Откуда я знаю всю эту чушь собачью насчет мебели в комнате моего сына? Разумеется, от Бет. Через два года после переезда из города она избавилась от всех удобных, функциональных вещей, которые мы приобрели в хозяйственном магазине, и объявила, что теперь все у нас будет в колониальном стиле. Для Бет эти слова значили не поездку в ближайший магазин Этана Аллена и приобретение нескольких крученых верченых уильямсбергских стульев. Ни в коем случае: всё в нашем новом доме должно было быть подлинным, что означало путешествия по всем антикварным лавкам отсюда до Нью-Лондона в поисках настоящих кроватей шейкеров, [2] подлинных стульев из молельного дома в Провиденсе и так далее. Каждый предмет должен был иметь свою собственную родословную. Если верить Бет, Томас Джефферсон трахал одну из своих любовниц на нашей оттоманке. А три подлинных предмета из Новой Англии были напрямую связаны со сводной сестрой Дэниела Вебстера… [3] или то была его слепая племянница? (Я забываю такие вещи.)
Бет на этой своей страсти к подлинным вещам помешалась. Страсть оказалась дорогостоящей: например, она полностью съела прошлогоднюю рождественскую премию в $79 000. И все же я позволил ей эту роскошь, потому что она занимала ее мозги и время в период глубокой депрессии. И некоторое время возможность покупать все встретившиеся диковины гасила ее расстройство. Но со временем ей надоели залы аукционов и маниакальная погоня за набором однотипных оригинальных отпечатков Одюбона. [4] Дом был полностью меблирован. Он представлял собой триумф коллекционера. Когда к нам приходили друзья, она могла часами разглагольствовать о фарфоровой чашке для бритья 1789 года рождения, которая когда-то принадлежала морскому капитану из Ист-Сэндвича, Массачусетс. Хотя Бет никогда мне этого не говорила, я знал, что она втайне презирает все, что сама создала, — поняла, что это была всего лишь отвлекающая тактика, призванная заставить ее забыть о некоторых неприглядных истинах. Как и я, она теперь ненавидела этот дом… и все, что он собой воплощал.

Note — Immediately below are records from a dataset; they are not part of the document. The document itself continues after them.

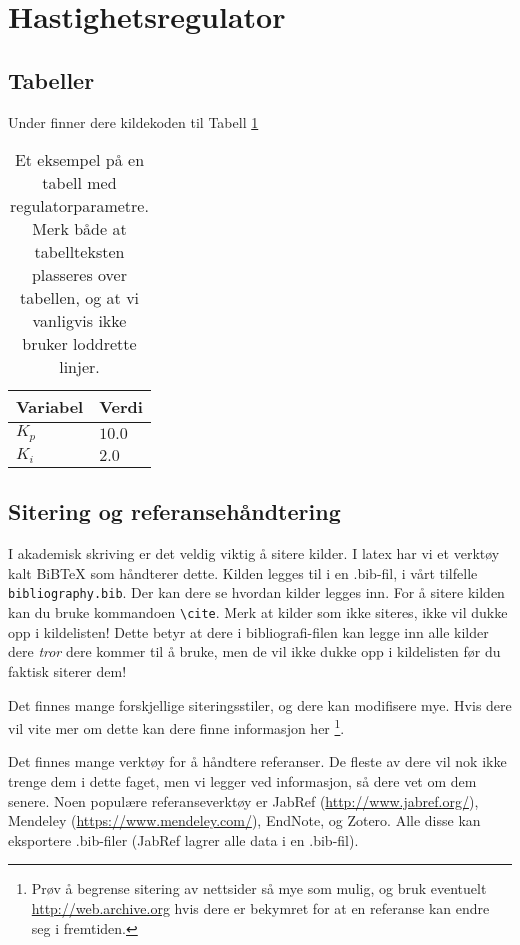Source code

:\section{Hastighetsregulator}\label{sec:hastighetsreg}
\subsection{Tabeller}
Under finner dere kildekoden til Tabell \ref{tab:eksempeltabell}


\begin{table}[tb]
	\centering
	\caption{Et eksempel på en tabell med regulatorparametre. Merk både at tabellteksten plasseres over tabellen, og at vi vanligvis ikke bruker loddrette linjer.}
	\begin{tabular}{ll} 
		\toprule
		Variabel & Verdi \\
		\midrule
        $K_p$ & $10.0$ \\
        $K_i$ & $2.0$\\
		\bottomrule
	\end{tabular}
\label{tab:eksempeltabell}
\end{table}

\subsection{Sitering og referansehåndtering}
I akademisk skriving er det veldig viktig å sitere kilder. I latex har vi et verktøy kalt BiBTeX som 
håndterer dette. Kilden legges til i en .bib-fil, i vårt tilfelle \texttt{bibliography.bib}. Der kan dere
se hvordan kilder legges inn. For å sitere kilden kan du bruke kommandoen \texttt{\textbackslash{cite}}.
Merk at kilder som ikke siteres, ikke vil dukke opp i kildelisten! Dette betyr at dere i bibliografi-filen kan
legge inn alle kilder dere \emph{tror} dere kommer til å bruke, men de vil ikke dukke opp i kildelisten før du
faktisk siterer dem!

Det finnes mange forskjellige siteringsstiler, og dere kan modifisere mye. Hvis dere vil vite mer om dette
kan dere finne informasjon her \cite{BiberBibtexEtc,WikibookLatex}\footnote{Prøv å begrense sitering av 
nettsider så mye som mulig, og bruk eventuelt \url{http://web.archive.org} hvis dere er bekymret for at en 
referanse kan endre seg i fremtiden.}.

Det finnes mange verktøy for å håndtere referanser. 
De fleste av dere vil nok ikke trenge dem i dette faget, men vi legger ved informasjon, så dere vet om dem 
senere. Noen populære referanseverktøy er JabRef (\url{http://www.jabref.org/}), Mendeley (\url{https://www.mendeley.com/}), EndNote, og Zotero. Alle disse kan eksportere .bib-filer (JabRef lagrer alle
data i en .bib-fil).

Когда я добрался до люльки, Джош орал оглушительно — призывный крик превратился в безутешный вой. Когда Адам был в таком возрасте, успокоить его можно было тремя способами: сунуть в рот выпавшую пустышку, покачать или вынуть пустышку и сунуть в рот соску от теплой бутылочки. Но Джош — твердый орешек. Он обожает орать. И ему определенно плевать на эти приемы с пустышкой и бутылочкой. С ним надо час ходить по комнате. Постоянно развлекать его пением. Если вы посмеете дать голосу передохнуть хоть минуту, он завопит снова. Если осмелитесь сесть в кресло, вопли возобновятся немедленно. Он настоящий террорист, и не пойдет на уступки, пока вы не удовлетворите все его требования.